Victoria's premier Daniel Andrews refused to meet officials from the service on six occasions, replying to the overtures just once. There was no need for all this grandstanding if he was just going to keel over in the end.
In the end, the public has to fork out money so that Andrews can keep the taxi lobby happy. A levy of $2 will have to be paid by every commercial user of a taxi, Uber or hire-car, with the money to pay for a buyback of taxi licences and a fund to essentially keep taxi-drivers happy.
Taxi-drivers vote. So do Uber drivers.
Victoria was the standout. As with many other decisions made in this state, this now looks to have been a stupid decision.
In Melbourne, there is no shortage of cabs on most weekdays, but on Fridays and weekends, there are often instances when taxis are in short supply. Many drivers are afraid to carry drunk passengers and thus Uber has been increasingly used, with the wealthier classes in particular opting to go down this path.
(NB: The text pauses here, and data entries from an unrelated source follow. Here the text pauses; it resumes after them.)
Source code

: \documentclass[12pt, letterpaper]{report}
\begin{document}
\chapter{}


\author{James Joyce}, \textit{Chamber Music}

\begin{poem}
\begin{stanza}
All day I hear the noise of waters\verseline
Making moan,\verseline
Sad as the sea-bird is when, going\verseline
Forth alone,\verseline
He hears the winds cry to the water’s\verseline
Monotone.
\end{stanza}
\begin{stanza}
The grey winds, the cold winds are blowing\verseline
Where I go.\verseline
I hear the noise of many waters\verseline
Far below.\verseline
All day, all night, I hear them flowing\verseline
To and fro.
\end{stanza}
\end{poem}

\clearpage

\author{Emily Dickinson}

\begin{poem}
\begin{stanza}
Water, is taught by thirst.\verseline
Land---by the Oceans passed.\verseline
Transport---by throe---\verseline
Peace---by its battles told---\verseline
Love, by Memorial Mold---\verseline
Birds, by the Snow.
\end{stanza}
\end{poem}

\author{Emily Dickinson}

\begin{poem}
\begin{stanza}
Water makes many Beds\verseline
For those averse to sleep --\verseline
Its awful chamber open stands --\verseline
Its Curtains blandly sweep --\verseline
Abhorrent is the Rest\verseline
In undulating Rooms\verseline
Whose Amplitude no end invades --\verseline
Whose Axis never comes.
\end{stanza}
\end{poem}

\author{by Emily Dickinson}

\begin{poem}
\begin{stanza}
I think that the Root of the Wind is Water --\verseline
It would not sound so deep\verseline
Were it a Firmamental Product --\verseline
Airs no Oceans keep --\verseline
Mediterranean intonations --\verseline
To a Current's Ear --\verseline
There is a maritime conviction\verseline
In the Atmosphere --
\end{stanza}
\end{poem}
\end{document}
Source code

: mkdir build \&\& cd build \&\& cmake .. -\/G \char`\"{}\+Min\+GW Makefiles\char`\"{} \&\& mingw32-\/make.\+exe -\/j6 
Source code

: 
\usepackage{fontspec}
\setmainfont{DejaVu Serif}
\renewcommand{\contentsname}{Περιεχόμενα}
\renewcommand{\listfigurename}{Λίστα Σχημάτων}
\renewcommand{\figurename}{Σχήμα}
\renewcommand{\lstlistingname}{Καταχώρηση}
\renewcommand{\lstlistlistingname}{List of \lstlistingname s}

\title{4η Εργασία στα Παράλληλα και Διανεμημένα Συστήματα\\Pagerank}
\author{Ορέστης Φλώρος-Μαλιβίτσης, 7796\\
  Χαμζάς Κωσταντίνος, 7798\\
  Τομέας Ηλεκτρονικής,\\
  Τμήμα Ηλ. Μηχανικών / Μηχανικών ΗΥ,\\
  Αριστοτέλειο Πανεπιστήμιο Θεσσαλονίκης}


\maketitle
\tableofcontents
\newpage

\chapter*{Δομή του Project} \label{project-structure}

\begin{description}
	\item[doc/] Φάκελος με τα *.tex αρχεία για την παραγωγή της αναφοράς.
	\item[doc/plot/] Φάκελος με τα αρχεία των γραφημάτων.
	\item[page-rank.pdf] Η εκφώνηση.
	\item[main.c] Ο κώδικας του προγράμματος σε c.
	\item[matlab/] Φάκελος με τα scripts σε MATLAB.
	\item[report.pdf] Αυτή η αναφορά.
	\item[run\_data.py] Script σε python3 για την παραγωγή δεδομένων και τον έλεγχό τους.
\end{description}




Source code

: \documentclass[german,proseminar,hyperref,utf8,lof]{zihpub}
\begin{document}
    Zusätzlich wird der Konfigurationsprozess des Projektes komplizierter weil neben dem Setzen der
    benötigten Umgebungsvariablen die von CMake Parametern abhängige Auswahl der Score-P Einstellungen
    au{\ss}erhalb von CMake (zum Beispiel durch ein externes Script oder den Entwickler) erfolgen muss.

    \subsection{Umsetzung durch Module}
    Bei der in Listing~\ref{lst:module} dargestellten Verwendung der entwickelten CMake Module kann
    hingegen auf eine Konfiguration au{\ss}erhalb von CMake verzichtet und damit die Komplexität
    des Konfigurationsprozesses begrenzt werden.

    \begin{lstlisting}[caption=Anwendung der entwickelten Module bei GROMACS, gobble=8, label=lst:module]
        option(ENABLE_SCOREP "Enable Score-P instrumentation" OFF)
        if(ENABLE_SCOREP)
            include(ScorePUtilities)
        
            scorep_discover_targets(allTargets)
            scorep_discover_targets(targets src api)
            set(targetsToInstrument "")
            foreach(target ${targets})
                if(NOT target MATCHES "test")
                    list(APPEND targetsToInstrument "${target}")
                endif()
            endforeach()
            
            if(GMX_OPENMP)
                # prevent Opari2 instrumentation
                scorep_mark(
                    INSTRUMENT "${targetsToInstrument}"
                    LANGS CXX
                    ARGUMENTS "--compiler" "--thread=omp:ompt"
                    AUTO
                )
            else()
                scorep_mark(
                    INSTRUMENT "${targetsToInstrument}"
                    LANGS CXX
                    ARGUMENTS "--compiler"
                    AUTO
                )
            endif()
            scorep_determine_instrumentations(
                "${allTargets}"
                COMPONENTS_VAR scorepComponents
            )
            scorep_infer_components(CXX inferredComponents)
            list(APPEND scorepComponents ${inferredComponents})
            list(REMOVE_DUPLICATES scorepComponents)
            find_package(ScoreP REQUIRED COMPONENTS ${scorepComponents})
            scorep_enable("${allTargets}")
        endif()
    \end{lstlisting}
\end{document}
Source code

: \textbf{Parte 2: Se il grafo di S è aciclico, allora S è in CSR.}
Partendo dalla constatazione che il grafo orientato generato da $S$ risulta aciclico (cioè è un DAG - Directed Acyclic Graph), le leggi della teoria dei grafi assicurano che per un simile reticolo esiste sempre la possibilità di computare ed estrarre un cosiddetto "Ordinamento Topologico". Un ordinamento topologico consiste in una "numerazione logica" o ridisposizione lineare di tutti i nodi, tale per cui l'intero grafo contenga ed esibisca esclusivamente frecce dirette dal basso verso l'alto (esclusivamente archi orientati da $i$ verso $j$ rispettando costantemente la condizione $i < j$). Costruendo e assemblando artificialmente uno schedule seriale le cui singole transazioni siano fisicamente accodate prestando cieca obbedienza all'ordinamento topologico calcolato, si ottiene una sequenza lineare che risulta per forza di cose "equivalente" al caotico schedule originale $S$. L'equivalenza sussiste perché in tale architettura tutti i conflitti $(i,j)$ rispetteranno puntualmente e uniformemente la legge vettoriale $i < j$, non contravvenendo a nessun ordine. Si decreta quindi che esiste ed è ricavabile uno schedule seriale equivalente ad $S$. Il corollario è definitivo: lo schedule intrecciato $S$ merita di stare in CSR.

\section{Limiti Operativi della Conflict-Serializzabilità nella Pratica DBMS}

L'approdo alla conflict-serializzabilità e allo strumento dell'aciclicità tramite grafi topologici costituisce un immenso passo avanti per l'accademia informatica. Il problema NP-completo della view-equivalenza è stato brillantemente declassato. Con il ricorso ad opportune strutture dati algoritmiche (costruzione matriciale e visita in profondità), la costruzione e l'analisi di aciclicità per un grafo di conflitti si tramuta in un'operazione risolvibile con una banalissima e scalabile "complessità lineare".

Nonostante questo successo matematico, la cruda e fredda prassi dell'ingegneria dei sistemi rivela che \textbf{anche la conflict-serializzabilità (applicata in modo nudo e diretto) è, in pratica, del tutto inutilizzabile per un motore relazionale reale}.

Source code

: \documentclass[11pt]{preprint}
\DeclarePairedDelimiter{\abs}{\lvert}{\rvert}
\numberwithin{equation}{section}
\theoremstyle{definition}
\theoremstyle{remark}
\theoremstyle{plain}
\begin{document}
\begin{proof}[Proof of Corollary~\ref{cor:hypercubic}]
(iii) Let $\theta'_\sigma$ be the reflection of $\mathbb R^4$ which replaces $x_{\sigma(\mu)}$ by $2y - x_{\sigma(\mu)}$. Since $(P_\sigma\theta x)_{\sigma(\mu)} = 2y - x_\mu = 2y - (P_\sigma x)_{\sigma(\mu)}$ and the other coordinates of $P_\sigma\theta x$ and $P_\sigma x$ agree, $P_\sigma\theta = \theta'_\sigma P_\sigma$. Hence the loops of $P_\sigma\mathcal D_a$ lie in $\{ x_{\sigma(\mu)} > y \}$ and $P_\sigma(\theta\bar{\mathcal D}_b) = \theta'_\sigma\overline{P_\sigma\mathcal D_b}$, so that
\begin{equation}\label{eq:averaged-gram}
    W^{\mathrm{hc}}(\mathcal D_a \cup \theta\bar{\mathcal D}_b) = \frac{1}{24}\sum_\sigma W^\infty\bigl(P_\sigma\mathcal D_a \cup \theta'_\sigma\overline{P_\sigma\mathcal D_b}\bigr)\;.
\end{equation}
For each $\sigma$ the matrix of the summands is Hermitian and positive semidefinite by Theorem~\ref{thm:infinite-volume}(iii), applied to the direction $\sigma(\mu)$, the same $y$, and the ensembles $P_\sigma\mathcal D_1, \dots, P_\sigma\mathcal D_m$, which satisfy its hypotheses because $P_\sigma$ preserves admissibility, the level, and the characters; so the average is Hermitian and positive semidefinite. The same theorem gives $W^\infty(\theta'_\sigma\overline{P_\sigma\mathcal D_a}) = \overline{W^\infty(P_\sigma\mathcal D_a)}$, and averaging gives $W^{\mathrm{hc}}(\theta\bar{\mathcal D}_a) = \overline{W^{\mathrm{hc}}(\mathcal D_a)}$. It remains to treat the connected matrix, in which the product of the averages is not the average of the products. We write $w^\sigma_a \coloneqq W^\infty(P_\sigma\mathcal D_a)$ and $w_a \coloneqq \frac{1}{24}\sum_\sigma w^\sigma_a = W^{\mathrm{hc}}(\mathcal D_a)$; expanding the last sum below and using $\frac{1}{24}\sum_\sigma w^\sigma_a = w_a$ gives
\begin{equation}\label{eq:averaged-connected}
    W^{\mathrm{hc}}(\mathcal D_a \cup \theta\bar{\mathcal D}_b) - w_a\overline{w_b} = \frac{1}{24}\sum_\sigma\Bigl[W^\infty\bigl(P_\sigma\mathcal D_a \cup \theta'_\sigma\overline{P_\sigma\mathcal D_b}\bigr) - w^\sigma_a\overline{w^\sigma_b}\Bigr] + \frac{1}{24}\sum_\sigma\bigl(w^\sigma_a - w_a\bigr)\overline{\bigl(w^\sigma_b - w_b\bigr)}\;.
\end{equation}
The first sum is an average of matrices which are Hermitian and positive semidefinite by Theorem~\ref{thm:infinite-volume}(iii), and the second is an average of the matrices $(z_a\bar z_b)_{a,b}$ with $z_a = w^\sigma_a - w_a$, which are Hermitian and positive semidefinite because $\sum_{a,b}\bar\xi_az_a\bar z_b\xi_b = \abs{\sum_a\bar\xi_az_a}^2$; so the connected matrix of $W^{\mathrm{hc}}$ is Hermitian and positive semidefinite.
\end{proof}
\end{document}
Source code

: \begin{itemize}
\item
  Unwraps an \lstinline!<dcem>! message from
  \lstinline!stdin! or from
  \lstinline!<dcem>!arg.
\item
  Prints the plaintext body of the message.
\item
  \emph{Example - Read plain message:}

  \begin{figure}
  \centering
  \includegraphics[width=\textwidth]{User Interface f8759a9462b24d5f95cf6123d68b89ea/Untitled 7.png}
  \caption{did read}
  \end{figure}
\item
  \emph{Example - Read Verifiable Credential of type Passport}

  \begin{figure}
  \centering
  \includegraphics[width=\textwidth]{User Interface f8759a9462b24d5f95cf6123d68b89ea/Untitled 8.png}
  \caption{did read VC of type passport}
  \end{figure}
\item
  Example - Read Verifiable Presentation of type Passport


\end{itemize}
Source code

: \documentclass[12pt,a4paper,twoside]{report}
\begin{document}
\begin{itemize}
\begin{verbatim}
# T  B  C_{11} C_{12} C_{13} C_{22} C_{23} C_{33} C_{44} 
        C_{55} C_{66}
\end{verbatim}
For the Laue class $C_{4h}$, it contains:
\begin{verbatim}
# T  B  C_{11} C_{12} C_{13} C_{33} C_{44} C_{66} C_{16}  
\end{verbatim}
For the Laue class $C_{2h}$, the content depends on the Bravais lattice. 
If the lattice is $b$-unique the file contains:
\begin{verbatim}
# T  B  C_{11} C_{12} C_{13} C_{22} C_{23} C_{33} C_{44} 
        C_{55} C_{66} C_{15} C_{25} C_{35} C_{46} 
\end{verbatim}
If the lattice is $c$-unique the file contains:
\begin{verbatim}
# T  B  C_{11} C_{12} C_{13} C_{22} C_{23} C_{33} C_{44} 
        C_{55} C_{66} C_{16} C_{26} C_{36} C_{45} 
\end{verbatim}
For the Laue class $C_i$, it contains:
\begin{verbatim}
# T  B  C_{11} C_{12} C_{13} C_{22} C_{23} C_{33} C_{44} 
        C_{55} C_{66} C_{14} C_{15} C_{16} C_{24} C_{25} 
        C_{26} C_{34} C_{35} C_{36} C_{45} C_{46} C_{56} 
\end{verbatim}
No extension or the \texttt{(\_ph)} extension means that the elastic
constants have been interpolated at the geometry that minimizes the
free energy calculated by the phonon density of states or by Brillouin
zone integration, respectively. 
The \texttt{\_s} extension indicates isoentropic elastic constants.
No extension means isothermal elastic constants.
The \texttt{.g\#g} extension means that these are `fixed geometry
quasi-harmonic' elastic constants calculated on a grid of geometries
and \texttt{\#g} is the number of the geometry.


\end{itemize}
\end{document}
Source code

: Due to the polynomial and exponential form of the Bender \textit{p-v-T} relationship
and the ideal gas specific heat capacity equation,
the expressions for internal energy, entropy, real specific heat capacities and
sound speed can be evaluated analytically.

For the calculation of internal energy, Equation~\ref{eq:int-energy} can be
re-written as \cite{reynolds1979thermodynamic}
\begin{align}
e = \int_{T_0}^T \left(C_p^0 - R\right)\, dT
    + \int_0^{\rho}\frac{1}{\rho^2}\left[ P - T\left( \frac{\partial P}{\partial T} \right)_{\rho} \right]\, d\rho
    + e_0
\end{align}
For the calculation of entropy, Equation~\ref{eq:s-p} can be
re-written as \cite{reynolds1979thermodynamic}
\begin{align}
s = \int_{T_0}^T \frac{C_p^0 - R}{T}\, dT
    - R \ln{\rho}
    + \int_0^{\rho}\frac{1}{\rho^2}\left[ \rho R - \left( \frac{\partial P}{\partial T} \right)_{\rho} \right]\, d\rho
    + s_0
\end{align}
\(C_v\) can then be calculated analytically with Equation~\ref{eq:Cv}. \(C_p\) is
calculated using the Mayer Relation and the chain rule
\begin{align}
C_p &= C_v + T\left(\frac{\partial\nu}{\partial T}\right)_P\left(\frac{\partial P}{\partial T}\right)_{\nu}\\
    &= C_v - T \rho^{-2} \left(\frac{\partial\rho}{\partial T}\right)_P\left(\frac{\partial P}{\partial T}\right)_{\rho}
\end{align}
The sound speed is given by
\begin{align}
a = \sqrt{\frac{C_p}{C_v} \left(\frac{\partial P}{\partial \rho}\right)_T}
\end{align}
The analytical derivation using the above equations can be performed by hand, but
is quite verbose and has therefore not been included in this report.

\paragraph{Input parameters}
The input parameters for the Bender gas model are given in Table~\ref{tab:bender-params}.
But Uber use is not for the middle-class and the poorer sections of society. Fares are based on demand and one can thus end up paying far in excess of a standard taxi fare to any destination.
Services like Uber are part of the race to the bottom as they benefit the shareholders of the company. The drivers are lured by the promise of a job but earn poor wages, often below the minimum wage.
Taxi-drivers are not living in the lap of luxury either and Andrews knows that the legalisation of Uber will affect them. The drivers have shown that they will not keep quiet about issues that affect them, and have staged protests in Melbourne in the past.
So Andrews has passed the burden on to the public. Politicians live off the public purse and he is no exception. Residents of Victoria will now have to pay for a politician's shortsightedness. Not that that is anything new.